### Required action
Identify all lines of the data containing the string "text" and copy them.

Collected data:
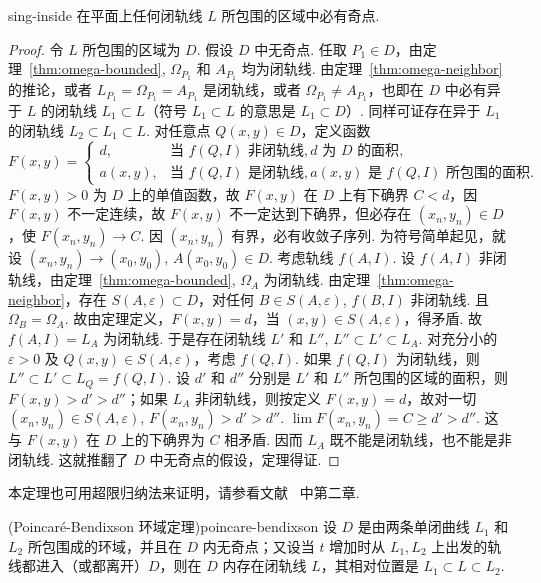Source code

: \begin{theorem}{}{sing-inside}
在平面上任何闭轨线 $L$ 所包围的区域中必有奇点.
\end{theorem}

\begin{proof}
令 $L$ 所包围的区域为 $D$. 假设 $D$ 中无奇点. 任取 $P_1 \in D$，由定理~\ref{thm:omega-bounded}, $\Omega_{P_1}$ 和 $A_{P_1}$ 均为闭轨线. 由定理~\ref{thm:omega-neighbor} 的推论，或者 $L_{P_1} = \Omega_{P_1} = A_{P_1}$ 是闭轨线，或者 $\Omega_{P_1} \neq A_{P_1}$，也即在 $D$ 中必有异于 $L$ 的闭轨线 $L_1 \subset L$（符号 $L_1 \subset L$ 的意思是 $L_1 \subset D$）. 同样可证存在异于 $L_1$ 的闭轨线 $L_2 \subset L_1 \subset L$. 对任意点 $Q(x, y) \in D$，定义函数
\[
F(x, y) = \begin{cases}
d, & \text{当 } f(Q, I) \text{ 非闭轨线}, d \text{ 为 } D \text{ 的面积}, \\
a(x, y), & \text{当 } f(Q, I) \text{ 是闭轨线}, a(x, y) \text{ 是 } f(Q, I) \text{ 所包围的面积}.
\end{cases}
\]
$F(x, y) > 0$ 为 $D$ 上的单值函数，故 $F(x, y)$ 在 $D$ 上有下确界 $C < d$，因 $F(x, y)$ 不一定连续，故 $F(x, y)$ 不一定达到下确界，但必存在 $(x_n, y_n) \in D$，使 $F(x_n, y_n) \to C$. 因 $(x_n, y_n)$ 有界，必有收敛子序列. 为符号简单起见，就设 $(x_n, y_n) \to (x_0, y_0)$, $A(x_0, y_0) \in D$. 考虑轨线 $f(A, I)$. 设 $f(A, I)$ 非闭轨线，由定理~\ref{thm:omega-bounded}, $\Omega_A$ 为闭轨线. 由定理~\ref{thm:omega-neighbor}，存在 $S(A, \varepsilon) \subset D$，对任何 $B \in S(A, \varepsilon)$, $f(B, I)$ 非闭轨线. 且 $\Omega_B = \Omega_A$. 故由定理定义，$F(x, y) = d$，当 $(x, y) \in S(A, \varepsilon)$，得矛盾. 故 $f(A, I) = L_A$ 为闭轨线. 于是存在闭轨线 $L'$ 和 $L''$, $L'' \subset L' \subset L_A$. 对充分小的 $\varepsilon > 0$ 及 $Q(x, y) \in S(A, \varepsilon)$，考虑 $f(Q, I)$. 如果 $f(Q, I)$ 为闭轨线，则 $L'' \subset L' \subset L_Q = f(Q, I)$. 设 $d'$ 和 $d''$ 分别是 $L'$ 和 $L''$ 所包围的区域的面积，则 $F(x, y) > d' > d''$；如果 $L_A$ 非闭轨线，则按定义 $F(x, y) = d$，故对一切 $(x_n, y_n) \in S(A, \varepsilon)$, $F(x_n, y_n) > d' > d''$. $\lim F(x_n, y_n) = C \geq d' > d''$. 这与 $F(x, y)$ 在 $D$ 上的下确界为 $C$ 相矛盾. 因而 $L_A$ 既不能是闭轨线，也不能是非闭轨线. 这就推翻了 $D$ 中无奇点的假设，定理得证.
\end{proof}

本定理也可用超限归纳法来证明，请参看文献~\cite{petrovskii-stepanov-1949} 中第二章.

\begin{theorem}{(Poincaré-Bendixson 环域定理)}{poincare-bendixson}
设 $D$ 是由两条单闭曲线 $L_1$ 和 $L_2$ 所包围成的环域，并且在 $D$ 内无奇点；又设当 $t$ 增加时从 $L_1, L_2$ 上出发的轨线都进入（或都离开）$D$，则在 $D$ 内存在闭轨线 $L$，其相对位置是 $L_1 \subset L \subset L_2$.
\end{theorem}

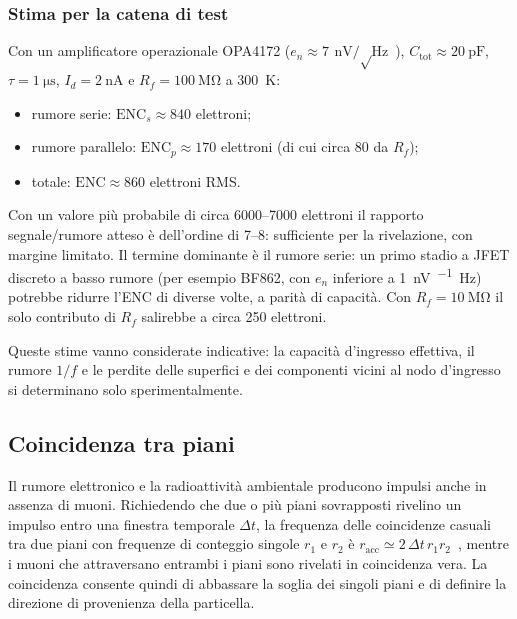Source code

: \documentclass[11pt,a4paper]{article}
\begin{document}
\subsubsection{Stima per la catena di test}

Con un amplificatore operazionale OPA4172 ($e_n \approx \SI{7}{\nano\volt\per\sqrt\hertz}$~\cite{opa4172}), $C_{\mathrm{tot}} \approx \SI{20}{\pico\farad}$, $\tau = \SI{1}{\micro\second}$, $I_d = \SI{2}{\nano\ampere}$ e $R_f=\SI{100}{\mega\ohm}$ a \SI{300}{\kelvin}:
\begin{itemize}
  \item rumore serie: $\mathrm{ENC}_s \approx \num{840}$ elettroni;
  \item rumore parallelo: $\mathrm{ENC}_p \approx \num{170}$ elettroni (di cui circa \num{80} da $R_f$);
  \item totale: $\mathrm{ENC} \approx \num{860}$ elettroni RMS.
\end{itemize}
Con un valore più probabile di circa \num{6000}--\num{7000} elettroni il rapporto segnale/rumore atteso è dell'ordine di \num{7}--\num{8}: sufficiente per la rivelazione, con margine limitato. Il termine dominante è il rumore serie: un primo stadio a JFET discreto a basso rumore (per esempio BF862, con $e_n$ inferiore a \SI{1}{\nano\volt\per\sqrt\hertz}) potrebbe ridurre l'ENC di diverse volte, a parità di capacità. Con $R_f=\SI{10}{\mega\ohm}$ il solo contributo di $R_f$ salirebbe a circa \num{250} elettroni.

Queste stime vanno considerate indicative: la capacità d'ingresso effettiva, il rumore $1/f$ e le perdite delle superfici e dei componenti vicini al nodo d'ingresso si determinano solo sperimentalmente.

\subsection{Coincidenza tra piani}

Il rumore elettronico e la radioattività ambientale producono impulsi anche in assenza di muoni. Richiedendo che due o più piani sovrapposti rivelino un impulso entro una finestra temporale $\Delta t$, la frequenza delle coincidenze casuali tra due piani con frequenze di conteggio singole $r_1$ e $r_2$ è $r_{\mathrm{acc}} \simeq 2\,\Delta t\,r_1 r_2$~\cite{knoll2010}, mentre i muoni che attraversano entrambi i piani sono rivelati in coincidenza vera. La coincidenza consente quindi di abbassare la soglia dei singoli piani e di definire la direzione di provenienza della particella.
\end{document}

### Solution to this task
d, & \text{当 } f(Q, I) \text{ 非闭轨线}, d \text{ 为 } D \text{ 的面积}, \\
a(x, y), & \text{当 } f(Q, I) \text{ 是闭轨线}, a(x, y) \text{ 是 } f(Q, I) \text{ 所包围的面积}.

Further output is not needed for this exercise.